HMM Ensemble vs. VIX Thresholds: Testing Dual Allocator V6.3 Against V6.2

Part 79 — Ensemble regime detection underperforms simple thresholds across all metrics and time periods

Feb 11, 2026

This is part 79 of my series — Building & Scaling Algorithmic Trading Strategies

This posts tackles my ongoing attempts at improving the Dual Allocator Long/Short strategy.

In the regime detection series (Parts 69–71), I covered Hidden Markov Models from first principles, the latency problem with real-time detection, and ensemble methods that combine HMMs with changepoint detection. The literature suggests that no single detection method dominates on all dimensions, so an ensemble that blends fast signals with smooth ones should reduce false switches and improve risk-adjusted returns.

This post documents what happened when I actually implemented that idea. I built V6.3 of the Dual Allocator, replacing V6.2’s VIX threshold logic with a three-signal ensemble: HMM, VIX thresholds, and CUSUM changepoint detection. I tested it over the full 2010–2026 period and out-of-sample on 2021–2026.

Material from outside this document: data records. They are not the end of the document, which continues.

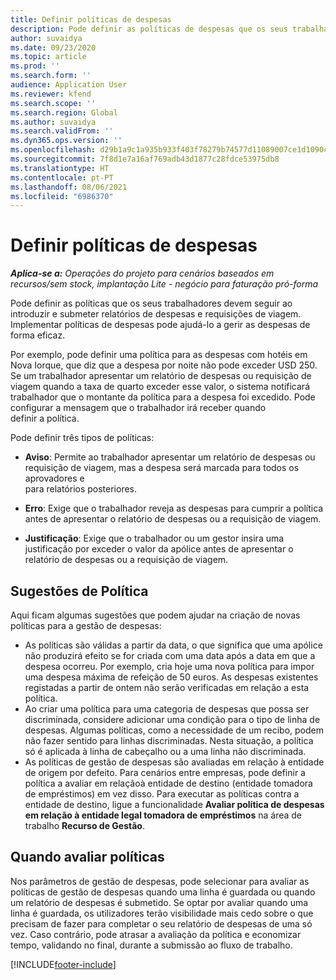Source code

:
 ```yaml
---
title: Definir políticas de despesas
description: Pode definir as políticas de despesas que os seus trabalhadores devem seguir ao introduzir e submeter relatórios de despesas e requisições de viagem.
author: suvaidya
ms.date: 09/23/2020
ms.topic: article
ms.prod: ''
ms.search.form: ''
audience: Application User
ms.reviewer: kfend
ms.search.scope: ''
ms.search.region: Global
ms.author: suvaidya
ms.search.validFrom: ''
ms.dyn365.ops.version: ''
ms.openlocfilehash: d29b1a9c1a935b933f403f78279b74577d11089007ce1d1090c361075822263a
ms.sourcegitcommit: 7f8d1e7a16af769adb43d1877c28fdce53975db8
ms.translationtype: HT
ms.contentlocale: pt-PT
ms.lasthandoff: 08/06/2021
ms.locfileid: "6986370"
---
```

# <a name="define-expense-policies"></a>Definir políticas de despesas

_**Aplica-se a:** Operações do projeto para cenários baseados em recursos/sem stock, implantação Lite - negócio para faturação pró-forma_

Pode definir as políticas que os seus trabalhadores devem seguir ao introduzir e submeter relatórios de despesas e requisições de viagem.         
Implementar políticas de despesas pode ajudá-lo a gerir as despesas de forma eficaz.         

Por exemplo, pode definir uma política para as despesas com hotéis em Nova Iorque, que diz que a despesa por noite não pode exceder USD 250.       
Se um trabalhador apresentar um relatório de despesas ou requisição de viagem quando a taxa de quarto exceder esse valor, o sistema notificará         
trabalhador que o montante da política para a despesa foi excedido. Pode configurar a mensagem que o trabalhador irá receber quando        
definir a política.      
        
Pode definir três tipos de políticas:         
        
- **Aviso**: Permite ao trabalhador apresentar um relatório de despesas ou requisição de viagem, mas a despesa será marcada para todos os aprovadores e         
  para relatórios posteriores.        

- **Erro**: Exige que o trabalhador reveja as despesas para cumprir a política antes de apresentar o relatório de despesas ou a requisição de viagem.        
 
 - **Justificação**: Exige que o trabalhador ou um gestor insira uma justificação por exceder o valor da apólice antes de apresentar o relatório de despesas ou a requisição de viagem.        

## <a name="policy-tips"></a>Sugestões de Política
Aqui ficam algumas sugestões que podem ajudar na criação de novas políticas para a gestão de despesas: 

- As políticas são válidas a partir da data, o que significa que uma apólice não produzirá efeito se for criada com uma data após a data em que a despesa ocorreu. Por exemplo, cria hoje uma nova política para impor uma despesa máxima de refeição de 50 euros. As despesas existentes registadas a partir de ontem não serão verificadas em relação a esta política.
- Ao criar uma política para uma categoria de despesas que possa ser discriminada, considere adicionar uma condição para o tipo de linha de despesas. Algumas políticas, como a necessidade de um recibo, podem não fazer sentido para linhas discriminadas. Nesta situação, a política só é aplicada à linha de cabeçalho ou a uma linha não discriminada. 
- As políticas de gestão de despesas são avaliadas em relação à entidade de origem por defeito. Para cenários entre empresas, pode definir a política a avaliar em relaçãoà entidade de destino (entidade tomadora de empréstimos) em vez disso. Para executar as políticas contra a entidade de destino, ligue a funcionalidade **Avaliar política de despesas em relação à entidade legal tomadora de empréstimos** na área de trabalho **Recurso de Gestão**.

## <a name="when-to-evaluate-policies"></a>Quando avaliar políticas

Nos parâmetros de gestão de despesas, pode selecionar para avaliar as políticas de gestão de despesas quando uma linha é guardada ou quando um relatório de despesas é submetido. Se optar por avaliar quando uma linha é guardada, os utilizadores terão visibilidade mais cedo sobre o que precisam de fazer para completar o seu relatório de despesas de uma só vez. Caso contrário, pode atrasar a avaliação da política e economizar tempo, validando no final, durante a submissão ao fluxo de trabalho.


[!INCLUDE[footer-include](../includes/footer-banner.md)]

V6.2 returned 4,016% over 16 years. V6.3 returned 284%. The ensemble underperformed on every metric, in every time period tested.

Methodology

V6.2 (threshold-based) uses two VIX levels:

IF VIX < 15:    → Low volatility   → Aggressive TQQQ (up to 130%)
ELIF VIX < 25:  → Moderate          → Cautious TQQQ (75–95%)
ELSE:           → High volatility   → Defensive TLT

Two thresholds, instant detection, no training data, no tunable parameters beyond the thresholds themselves.

V6.3 (ensemble-based) blends three signals:

Ensemble = 0.40 × HMM + 0.35 × VIX_Threshold + 0.25 × CUSUM

The HMM is a 4-state Gaussian model trained on VIX, returns, realized volatility, and momentum. The VIX threshold component is V6.2’s logic normalized to a 0–1 scale. The CUSUM (Cumulative Sum) detector tracks deviations in realized volatility to signal sudden regime shifts.

The ensemble score maps to three regimes: below 0.3 is aggressive, 0.3–0.6 is cautious, above 0.6 is defensive. Both versions use the same TQQQ/TLT allocation logic once a regime is identified. Both use identical data, transaction costs (0.05%), and leverage mechanics (up to 130% TQQQ).

Full Period Results (2010–2026)

V6.2 turned $10K into over $400K and V6.3 turned $10K into $38K. Ouh.

The hypothesis was that ensemble detection would improve the Sharpe ratio by reducing whipsaws. V6.2’s Sharpe is nearly double V6.3’s (0.883 vs 0.471). V6.3 also traded slightly more often, so there was no transaction cost benefit. And V6.3’s max drawdown was deeper (−45.5% vs −41.1%), so the conservatism didn’t translate into downside protection.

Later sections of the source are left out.